How to make the most of your pension WITHOUT paying in more
Even without extra money to invest or much time before retirement, a few changes may go a long way in helping to grow your pension.
By Aviva financial adviser, Shanaka Cristofoli
Good money management isn’t about saving more to get more — it’s figuring out how to make your existing finances work harder. And at a time when we’re being squeezed and we may not have any more money to spare, who’d say no to that?
As a financial adviser, it’s my job to find out a person’s position and figure out the best options for them. I view it like going to the gym: you might go regularly and think you’re doing the best that you can. But when you hire a personal trainer, they’ll offer insight to get you in better shape, even if you’re spending the same amount of time there. It’s the same with bringing a financial adviser on board. Small changes can add up to make a real difference.

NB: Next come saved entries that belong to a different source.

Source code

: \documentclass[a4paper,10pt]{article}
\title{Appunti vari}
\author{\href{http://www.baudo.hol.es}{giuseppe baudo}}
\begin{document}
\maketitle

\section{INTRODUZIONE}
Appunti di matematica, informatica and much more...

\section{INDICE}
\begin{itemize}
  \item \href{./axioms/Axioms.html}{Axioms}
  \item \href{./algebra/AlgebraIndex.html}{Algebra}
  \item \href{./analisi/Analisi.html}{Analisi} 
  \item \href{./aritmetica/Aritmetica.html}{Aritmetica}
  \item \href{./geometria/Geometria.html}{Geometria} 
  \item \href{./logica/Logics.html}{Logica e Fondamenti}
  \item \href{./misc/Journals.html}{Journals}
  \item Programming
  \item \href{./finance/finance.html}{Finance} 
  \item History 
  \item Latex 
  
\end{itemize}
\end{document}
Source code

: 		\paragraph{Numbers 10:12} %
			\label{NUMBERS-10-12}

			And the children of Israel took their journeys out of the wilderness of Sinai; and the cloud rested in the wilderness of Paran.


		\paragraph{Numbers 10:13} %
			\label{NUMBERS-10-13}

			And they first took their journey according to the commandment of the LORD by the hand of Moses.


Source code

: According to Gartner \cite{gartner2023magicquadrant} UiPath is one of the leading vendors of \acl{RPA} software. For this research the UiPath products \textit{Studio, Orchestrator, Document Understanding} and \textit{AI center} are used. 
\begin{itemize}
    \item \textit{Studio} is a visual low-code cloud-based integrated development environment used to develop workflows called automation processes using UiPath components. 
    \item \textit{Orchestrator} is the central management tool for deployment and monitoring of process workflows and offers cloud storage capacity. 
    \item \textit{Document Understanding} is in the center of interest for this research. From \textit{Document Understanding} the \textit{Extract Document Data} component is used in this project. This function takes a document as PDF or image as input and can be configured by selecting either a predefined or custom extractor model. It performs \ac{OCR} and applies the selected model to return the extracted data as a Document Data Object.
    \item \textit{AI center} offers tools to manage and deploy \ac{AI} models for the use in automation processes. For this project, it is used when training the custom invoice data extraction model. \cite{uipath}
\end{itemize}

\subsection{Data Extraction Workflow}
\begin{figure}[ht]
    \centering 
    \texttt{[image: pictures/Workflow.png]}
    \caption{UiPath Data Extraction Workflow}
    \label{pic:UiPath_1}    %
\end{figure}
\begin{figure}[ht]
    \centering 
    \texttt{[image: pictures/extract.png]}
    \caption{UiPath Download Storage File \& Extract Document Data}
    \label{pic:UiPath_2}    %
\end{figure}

So it might seem like an impossible task to try to get more money in your retirement without putting any extra in your pension, but it’s achievable. Here are a few tips and tricks to start.

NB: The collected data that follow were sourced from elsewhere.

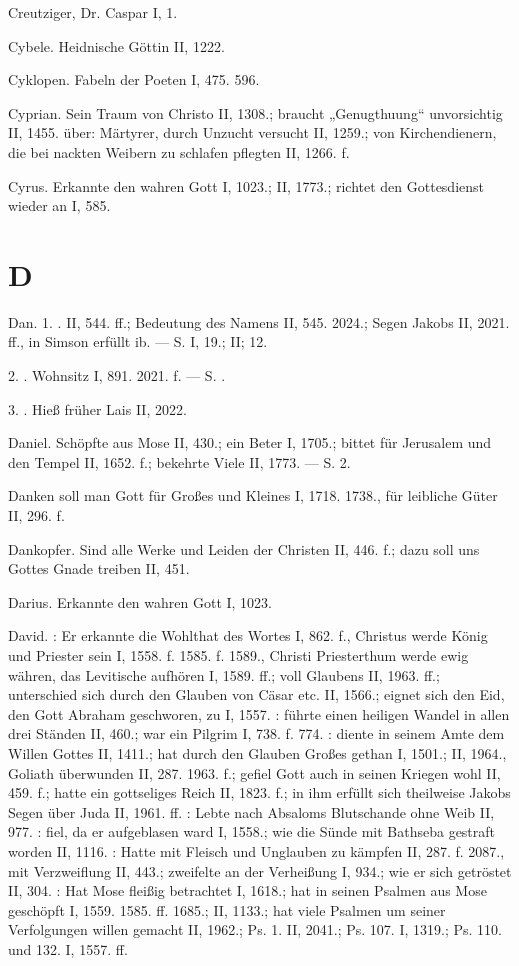 Creutziger, Dr. Caspar I, 1.

Cybele. Heidnische Göttin II, 1222.

Cyklopen. Fabeln der Poeten I, 475. 596.

Cyprian. Sein Traum von Christo II, 1308.; braucht „Genugthuung“ unvorsichtig II, 1455.  über: Märtyrer, durch Unzucht versucht II, 1259.; von Kirchendienern, die bei nackten Weibern zu schlafen pflegten II, 1266. f.

Cyrus. Erkannte den wahren Gott I, 1023.; II, 1773.; richtet den Gottesdienst wieder an I, 585.

\section{D}

Dan. 1. . II, 544. ff.; Bedeutung des Namens II, 545. 2024.; Segen Jakobs II, 2021. ff., in Simson erfüllt ib. — S.  I, 19.; II;  12.

2. . Wohnsitz I, 891. 2021. f. — S. .

3. . Hieß früher Lais II, 2022.

Daniel. Schöpfte aus Mose II, 430.; ein Beter I, 1705.; bittet für Jerusalem und den Tempel II, 1652. f.; bekehrte Viele II, 1773. — S.  2.

Danken soll man Gott für Großes und Kleines I, 1718. 1738., für leibliche Güter II, 296. f.

Dankopfer. Sind alle Werke und Leiden der Christen II, 446. f.; dazu soll uns Gottes Gnade treiben II, 451.

Darius. Erkannte den wahren Gott I, 1023.

David. : Er erkannte die Wohlthat des Wortes I, 862. f., Christus werde König und Priester sein I, 1558. f. 1585. f. 1589., Christi Priesterthum werde ewig währen, das Levitische aufhören I, 1589. ff.; voll Glaubens II, 1963. ff.; unterschied sich durch den Glauben von Cäsar etc. II, 1566.; eignet sich den Eid, den Gott Abraham geschworen, zu I, 1557. : führte einen heiligen Wandel in allen drei Ständen II, 460.; war ein Pilgrim I, 738. f. 774. : diente in seinem Amte dem Willen Gottes II, 1411.; hat durch den Glauben Großes gethan I, 1501.; II, 1964., Goliath überwunden II, 287. 1963. f.; gefiel Gott auch in seinen Kriegen wohl II, 459. f.; hatte ein gottseliges Reich II, 1823. f.; in ihm erfüllt sich theilweise Jakobs Segen über Juda II, 1961. ff. : Lebte nach Absaloms Blutschande ohne Weib II, 977. : fiel, da er aufgeblasen ward I, 1558.; wie die Sünde mit Bathseba gestraft worden II, 1116. : Hatte mit Fleisch und Unglauben zu kämpfen II, 287. f. 2087., mit Verzweiflung II, 443.; zweifelte an der Verheißung I, 934.; wie er sich getröstet II, 304. : Hat Mose fleißig betrachtet I, 1618.; hat in seinen Psalmen aus Mose geschöpft I, 1559. 1585. ff. 1685.; II, 1133.; hat viele Psalmen um seiner Verfolgungen willen gemacht II, 1962.; Ps. 1. II, 2041.; Ps. 107. I, 1319.; Ps. 110. und 132. I, 1557. ff.


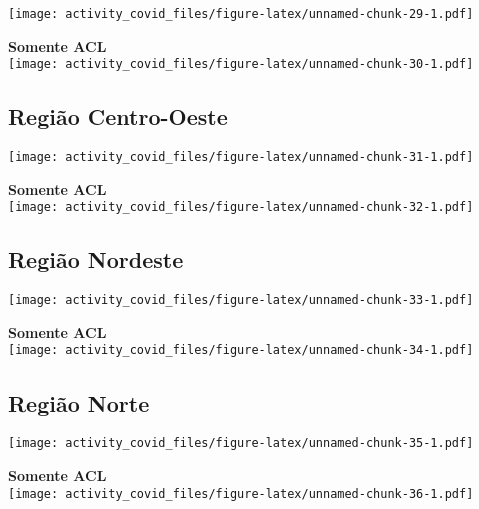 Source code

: \documentclass[
]{article}
\begin{document}
\texttt{[image: activity\_covid\_files/figure-latex/unnamed-chunk-29-1.pdf]}

\pagebreak

\textbf{Somente ACL}\\
\texttt{[image: activity\_covid\_files/figure-latex/unnamed-chunk-30-1.pdf]}

\pagebreak

\hypertarget{regiuxe3o-centro-oeste-3}{%
\subsection{Região Centro-Oeste}\label{regiuxe3o-centro-oeste-3}}

\texttt{[image: activity\_covid\_files/figure-latex/unnamed-chunk-31-1.pdf]}

\pagebreak

\textbf{Somente ACL}\\
\texttt{[image: activity\_covid\_files/figure-latex/unnamed-chunk-32-1.pdf]}

\pagebreak

\hypertarget{regiuxe3o-nordeste-3}{%
\subsection{Região Nordeste}\label{regiuxe3o-nordeste-3}}

\texttt{[image: activity\_covid\_files/figure-latex/unnamed-chunk-33-1.pdf]}

\pagebreak

\textbf{Somente ACL}\\
\texttt{[image: activity\_covid\_files/figure-latex/unnamed-chunk-34-1.pdf]}

\pagebreak

\hypertarget{regiuxe3o-norte-3}{%
\subsection{Região Norte}\label{regiuxe3o-norte-3}}

\texttt{[image: activity\_covid\_files/figure-latex/unnamed-chunk-35-1.pdf]}

\pagebreak

\textbf{Somente ACL}\\
\texttt{[image: activity\_covid\_files/figure-latex/unnamed-chunk-36-1.pdf]}
\end{document}
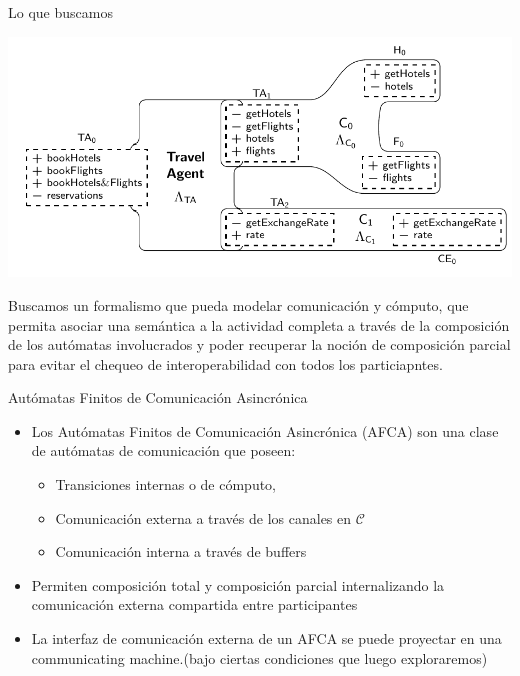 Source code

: \documentclass[10pt,xcolor={table,dvipsnames},t]{beamer}
\begin{document}

\begin{frame}{Lo que buscamos}
\begin{center}
    \includegraphics[scale=0.5]{images/ARN0.png}
\end{center}
Buscamos un formalismo que pueda modelar comunicación y cómputo, que permita asociar una semántica a la actividad completa a través de la composición de los autómatas involucrados y poder recuperar la noción de composición parcial para evitar el chequeo de interoperabilidad con todos los particiapntes.

\end{frame}

\begin{frame}{Autómatas Finitos de Comunicación Asincrónica}
\begin{itemize}
    \item Los Autómatas Finitos de Comunicación Asincrónica (AFCA) son una clase de autómatas de comunicación que poseen:
    \begin{itemize}
        \item Transiciones internas o de cómputo,
        \item Comunicación externa a través de los canales en $\mathcal{C}$
        \item Comunicación interna a través de buffers
    \end{itemize} 
    \item Permiten composición total y composición parcial internalizando la comunicación externa compartida entre participantes
    \item La interfaz de comunicación externa de un AFCA se puede proyectar en una communicating machine.(bajo ciertas condiciones que luego exploraremos)
\end{itemize}
\end{frame}
\end{document}
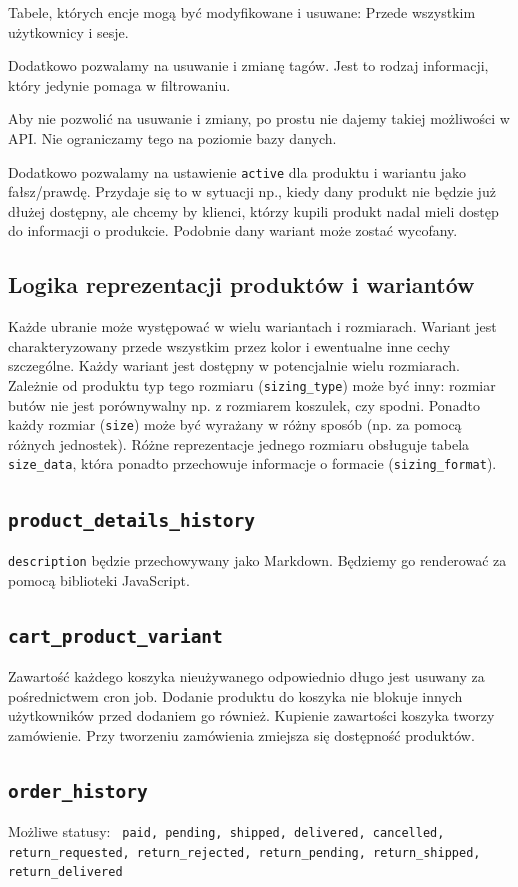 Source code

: Tabele, których encje mogą być modyfikowane i usuwane: Przede wszystkim użytkownicy i sesje.

Dodatkowo pozwalamy na usuwanie i zmianę tagów. Jest to rodzaj informacji, który jedynie pomaga w filtrowaniu.

Aby nie pozwolić na usuwanie i zmiany, po prostu nie dajemy takiej możliwości w API. Nie ograniczamy tego na poziomie bazy danych.

Dodatkowo pozwalamy na ustawienie \texttt{active} dla produktu i wariantu jako fałsz/prawdę. Przydaje się to w sytuacji np., kiedy dany produkt nie będzie już dłużej dostępny, ale chcemy by klienci, którzy kupili produkt nadal mieli dostęp do informacji o produkcie. Podobnie dany wariant może zostać wycofany.

\subsection*{Logika reprezentacji produktów i wariantów}
Każde ubranie może występować w wielu wariantach i rozmiarach. Wariant jest charakteryzowany przede wszystkim przez kolor i ewentualne inne cechy szczególne. Każdy wariant jest dostępny w potencjalnie wielu rozmiarach. Zależnie od produktu typ tego rozmiaru (\texttt{sizing\_type}) może być inny: rozmiar butów nie jest porównywalny np. z rozmiarem koszulek, czy spodni. Ponadto każdy rozmiar (\texttt{size}) może być wyrażany w różny sposób (np. za pomocą różnych jednostek). Różne reprezentacje jednego rozmiaru obsługuje tabela \texttt{size\_data}, która ponadto przechowuje informacje o formacie (\texttt{sizing\_format}).

\subsection*{\texttt{product\_details\_history}}
\texttt{description} będzie przechowywany jako Markdown. Będziemy go renderować za pomocą biblioteki JavaScript.

\subsection*{\texttt{cart\_product\_variant}}
Zawartość każdego koszyka nieużywanego odpowiednio długo jest usuwany za pośrednictwem cron job. Dodanie produktu do koszyka nie blokuje innych użytkowników przed dodaniem go również. Kupienie zawartości koszyka tworzy zamówienie. Przy tworzeniu zamówienia zmiejsza się dostępność produktów.

\subsection*{\texttt{order\_history}}
Możliwe statusy:
\texttt{
    paid, pending, shipped, delivered, cancelled,
    return\_requested, return\_rejected, return\_pending,
    return\_shipped, return\_delivered
}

Combine your pensions into one, low-cost pot
Midway through their career, most people might have a few pensions floating around. And not only can that be more to manage, but the charges they’re paying for each can vary. So it might make sense to move high-cost pension pots to low-cost ones. Typically, somebody's workplace pension scheme is likely to be their lowest charging pension.
But it's not always as clear-cut as transferring to the lowest costing pension. Transferring a pension may not be right for you so it's a good idea to speak to an adviser who can help compare the features, charges, fund ranges and any valuable benefits that could be lost. For example, if it offers a benefit like a guaranteeed income, it could be worth keeping a more expensive plan. A fee may be charged for this advice but it may be worth it in order to make an informed decision. Otherwise, this can be a no-brainer way to boost your pension savings.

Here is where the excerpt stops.